[Entries taken from a collection]
○ ○ ○ ○ ○ ○ ○

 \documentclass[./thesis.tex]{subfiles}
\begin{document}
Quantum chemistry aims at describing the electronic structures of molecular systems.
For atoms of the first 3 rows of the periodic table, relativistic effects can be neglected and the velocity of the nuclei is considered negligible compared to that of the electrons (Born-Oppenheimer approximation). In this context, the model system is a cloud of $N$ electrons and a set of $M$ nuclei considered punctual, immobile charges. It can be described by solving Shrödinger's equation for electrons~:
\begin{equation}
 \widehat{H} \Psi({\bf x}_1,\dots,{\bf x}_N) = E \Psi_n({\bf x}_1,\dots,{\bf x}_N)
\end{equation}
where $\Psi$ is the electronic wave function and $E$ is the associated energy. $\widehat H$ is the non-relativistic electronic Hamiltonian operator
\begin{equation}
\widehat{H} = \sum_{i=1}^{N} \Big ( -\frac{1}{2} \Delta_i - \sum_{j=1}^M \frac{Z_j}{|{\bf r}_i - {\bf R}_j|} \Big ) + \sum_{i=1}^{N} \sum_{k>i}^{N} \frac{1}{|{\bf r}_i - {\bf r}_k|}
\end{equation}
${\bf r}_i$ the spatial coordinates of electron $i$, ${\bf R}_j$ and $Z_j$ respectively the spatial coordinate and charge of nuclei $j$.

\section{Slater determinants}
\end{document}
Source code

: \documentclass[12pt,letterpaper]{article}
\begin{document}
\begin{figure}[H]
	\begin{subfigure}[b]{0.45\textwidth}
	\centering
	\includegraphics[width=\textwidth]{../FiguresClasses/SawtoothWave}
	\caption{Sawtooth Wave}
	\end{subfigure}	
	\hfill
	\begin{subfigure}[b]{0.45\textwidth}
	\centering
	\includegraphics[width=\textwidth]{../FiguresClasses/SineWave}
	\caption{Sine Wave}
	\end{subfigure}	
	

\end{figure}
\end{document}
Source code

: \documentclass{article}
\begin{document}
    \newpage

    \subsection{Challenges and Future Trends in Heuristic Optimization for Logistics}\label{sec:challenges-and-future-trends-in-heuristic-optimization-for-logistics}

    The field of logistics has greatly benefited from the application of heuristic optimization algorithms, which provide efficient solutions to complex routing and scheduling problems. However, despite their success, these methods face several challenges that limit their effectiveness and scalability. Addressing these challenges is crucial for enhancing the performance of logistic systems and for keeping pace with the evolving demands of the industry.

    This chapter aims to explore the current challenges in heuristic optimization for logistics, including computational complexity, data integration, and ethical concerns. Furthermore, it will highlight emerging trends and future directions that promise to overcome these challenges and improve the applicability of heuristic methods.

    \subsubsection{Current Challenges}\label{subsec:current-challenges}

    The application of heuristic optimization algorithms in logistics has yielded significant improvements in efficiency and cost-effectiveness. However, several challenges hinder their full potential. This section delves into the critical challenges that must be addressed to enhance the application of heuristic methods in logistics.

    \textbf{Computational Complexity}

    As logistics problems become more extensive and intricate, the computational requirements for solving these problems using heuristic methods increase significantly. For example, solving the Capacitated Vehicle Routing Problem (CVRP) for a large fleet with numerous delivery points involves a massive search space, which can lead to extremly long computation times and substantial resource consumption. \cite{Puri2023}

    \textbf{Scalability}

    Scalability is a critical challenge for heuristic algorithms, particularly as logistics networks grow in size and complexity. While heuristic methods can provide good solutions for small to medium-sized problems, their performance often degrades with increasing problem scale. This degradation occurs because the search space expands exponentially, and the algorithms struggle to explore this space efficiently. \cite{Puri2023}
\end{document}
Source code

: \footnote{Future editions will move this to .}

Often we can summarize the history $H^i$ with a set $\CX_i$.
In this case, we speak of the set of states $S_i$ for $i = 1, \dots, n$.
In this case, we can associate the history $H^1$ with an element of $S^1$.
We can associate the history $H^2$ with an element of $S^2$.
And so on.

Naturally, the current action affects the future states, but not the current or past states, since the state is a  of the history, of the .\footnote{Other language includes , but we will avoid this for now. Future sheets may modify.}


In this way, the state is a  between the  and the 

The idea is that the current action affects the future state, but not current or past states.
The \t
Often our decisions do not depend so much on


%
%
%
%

○ ○ ○ ○ ○ ○ ○

- **Problem**:
All the records, from start to finish, are to be repeated exactly.

- **Answer box**:
 \documentclass[./thesis.tex]{subfiles}
\begin{document}
Quantum chemistry aims at describing the electronic structures of molecular systems.
For atoms of the first 3 rows of the periodic table, relativistic effects can be neglected and the velocity of the nuclei is considered negligible compared to that of the electrons (Born-Oppenheimer approximation). In this context, the model system is a cloud of $N$ electrons and a set of $M$ nuclei considered punctual, immobile charges. It can be described by solving Shrödinger's equation for electrons~:
\begin{equation}
 \widehat{H} \Psi({\bf x}_1,\dots,{\bf x}_N) = E \Psi_n({\bf x}_1,\dots,{\bf x}_N)
\end{equation}
where $\Psi$ is the electronic wave function and $E$ is the associated energy. $\widehat H$ is the non-relativistic electronic Hamiltonian operator
\begin{equation}
\widehat{H} = \sum_{i=1}^{N} \Big ( -\frac{1}{2} \Delta_i - \sum_{j=1}^M \frac{Z_j}{|{\bf r}_i - {\bf R}_j|} \Big ) + \sum_{i=1}^{N} \sum_{k>i}^{N} \frac{1}{|{\bf r}_i - {\bf r}_k|}
\end{equation}
${\bf r}_i$ the spatial coordinates of electron $i$, ${\bf R}_j$ and $Z_j$ respectively the spatial coordinate and charge of nuclei $j$.

\section{Slater determinants}
\end{document}
Source code

: \documentclass[12pt,letterpaper]{article}
\begin{document}
\begin{figure}[H]
	\begin{subfigure}[b]{0.45\textwidth}
	\centering
	\includegraphics[width=\textwidth]{../FiguresClasses/SawtoothWave}
	\caption{Sawtooth Wave}
	\end{subfigure}	
	\hfill
	\begin{subfigure}[b]{0.45\textwidth}
	\centering
	\includegraphics[width=\textwidth]{../FiguresClasses/SineWave}
	\caption{Sine Wave}
	\end{subfigure}	
	

\end{figure}
\end{document}
Source code

: \documentclass{article}
\begin{document}
    \newpage

    \subsection{Challenges and Future Trends in Heuristic Optimization for Logistics}\label{sec:challenges-and-future-trends-in-heuristic-optimization-for-logistics}

    The field of logistics has greatly benefited from the application of heuristic optimization algorithms, which provide efficient solutions to complex routing and scheduling problems. However, despite their success, these methods face several challenges that limit their effectiveness and scalability. Addressing these challenges is crucial for enhancing the performance of logistic systems and for keeping pace with the evolving demands of the industry.

    This chapter aims to explore the current challenges in heuristic optimization for logistics, including computational complexity, data integration, and ethical concerns. Furthermore, it will highlight emerging trends and future directions that promise to overcome these challenges and improve the applicability of heuristic methods.

    \subsubsection{Current Challenges}\label{subsec:current-challenges}

    The application of heuristic optimization algorithms in logistics has yielded significant improvements in efficiency and cost-effectiveness. However, several challenges hinder their full potential. This section delves into the critical challenges that must be addressed to enhance the application of heuristic methods in logistics.

    \textbf{Computational Complexity}

    As logistics problems become more extensive and intricate, the computational requirements for solving these problems using heuristic methods increase significantly. For example, solving the Capacitated Vehicle Routing Problem (CVRP) for a large fleet with numerous delivery points involves a massive search space, which can lead to extremly long computation times and substantial resource consumption. \cite{Puri2023}

    \textbf{Scalability}

    Scalability is a critical challenge for heuristic algorithms, particularly as logistics networks grow in size and complexity. While heuristic methods can provide good solutions for small to medium-sized problems, their performance often degrades with increasing problem scale. This degradation occurs because the search space expands exponentially, and the algorithms struggle to explore this space efficiently. \cite{Puri2023}
\end{document}
Source code

: \footnote{Future editions will move this to .}

Often we can summarize the history $H^i$ with a set $\CX_i$.
In this case, we speak of the set of states $S_i$ for $i = 1, \dots, n$.
In this case, we can associate the history $H^1$ with an element of $S^1$.
We can associate the history $H^2$ with an element of $S^2$.
And so on.

Naturally, the current action affects the future states, but not the current or past states, since the state is a  of the history, of the .\footnote{Other language includes , but we will avoid this for now. Future sheets may modify.}


In this way, the state is a  between the  and the 

The idea is that the current action affects the future state, but not current or past states.
The \t
Often our decisions do not depend so much on


%
%
%
%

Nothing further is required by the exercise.